Multi-omic models provide biological insights into pancreatic cancer
[0180] Given the relative paucity of predictive biomarkers and therapeutic advances in PDAC compared to other cancers, an important exploratory objective of our study was to assess if our Molecular Twin platform can identify potential novel pathways and targets of therapy. We began by evaluating unpaired tumor-normal differential expression via Mann-Whitney U-test (p-value <0.05) for plasma proteins and tissue RNA, paired tumor-normal differential expression via Wilcoxon Signed Rank Test (p-value < 0.05) for tissue proteins, and Spearman correlation (rho < 0.95, p-value < 0.05) for plasma lipids. Using a differentially expressed feature set, we were able to ascertain features to study objective Spearman correlation and the importance for all analyte features (Figure 4A). By evaluating analyte contribution for each model, it was possible to generate ontology visualizations for protein, DNA, and RNA as shown for the top multi-omic models for DS (Figure 4B). These figures (Figure 4A-B) enable succinct visual inspection of the models that facilitates interpretation of biological relevance.
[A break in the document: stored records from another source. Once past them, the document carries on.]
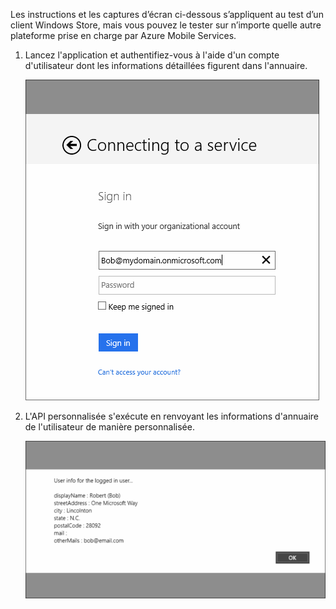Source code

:

Les instructions et les captures d’écran ci-dessous s’appliquent au test d’un client Windows Store, mais vous pouvez le tester sur n’importe quelle autre plateforme prise en charge par Azure Mobile Services.

1. Lancez l'application et authentifiez-vous à l'aide d'un compte d'utilisateur dont les informations détaillées figurent dans l'annuaire. 
   
    ![](./media/mobile-services-aad-graph-info-test-app/bob-login.png)
2. L'API personnalisée s'exécute en renvoyant les informations d'annuaire de l'utilisateur de manière personnalisée.
   
    ![](./media/mobile-services-aad-graph-info-test-app/custom-greeting.png)

<!---HONumber=Oct15_HO3-->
[0181] mTOR signaling, a known pathway in many tumors including PDAC, was found in the ontology network visualizations of the top multi-omic models (F igure 4B) . mTOR signaling has been targeted in PDAC alone and in combination with other agents with mixed results. Our gene ontology network visualizations also reveal numerous other clinically and biologically relevant pathways in PDAC, including glycolysis, complement, and cellular metabolism.
[0182] To examine the relationship of tumor to outcome heterogeneity, all 6363 features across all analytes were used to create patient level clustering based on multi-omic molecular signatures and plotted for binary outcomes of survival, deceased vs. alive (Figure 4C). Cluster #1 represents patients homogeneous for their clinical outcome (all deceased) and multi-omic features. Cluster #2 represents a heterogeneous population with regards to clinical outcome while cluster #3 represents a more homogenous population compared to cluster #2. Notably, in cluster #3, patients noted to be alive at the time of analysis were strongly predicted to be deceased by the model. Longer follow up will determine if these patients remain well or succumb to their disease. To better understand the association of the heterogenous clusters, (#2 and #3), with other clinical and computational pathology features, we compared the expression of a feature in one cluster to that in the two other clusters combined using t-test or Fisher’s test. This analysis revealed proportions of relevant features (p < 0.05) in each analyte (Table 11), where except for computational pathology, no other analyte contained features that were present in all three pair-wise comparisons. Subsequently, we used oneway ANOVA which identified 8 differentially expressed features in the computational pathology analyte (Table 12). These 8 features were then analyzed by the Tukey-Kramer test for multiple comparisons where no feature was significantly different between the 3 clusters. Furthermore, hierarchical clustering of the 39 subjects characterized by the 8 computational pathology features (Figure 9) suggests that they strongly contributed to the formation of cluster # 1 , #2, and #3. Together, these findings suggest that with more patients and with prospective iterative analysis over time, our approach will result in progressively more accurate predictions especially for patients who fit membership in specific clusters (e.g., cluster #1) and deeper insight into what features are critical to individual patient clusters.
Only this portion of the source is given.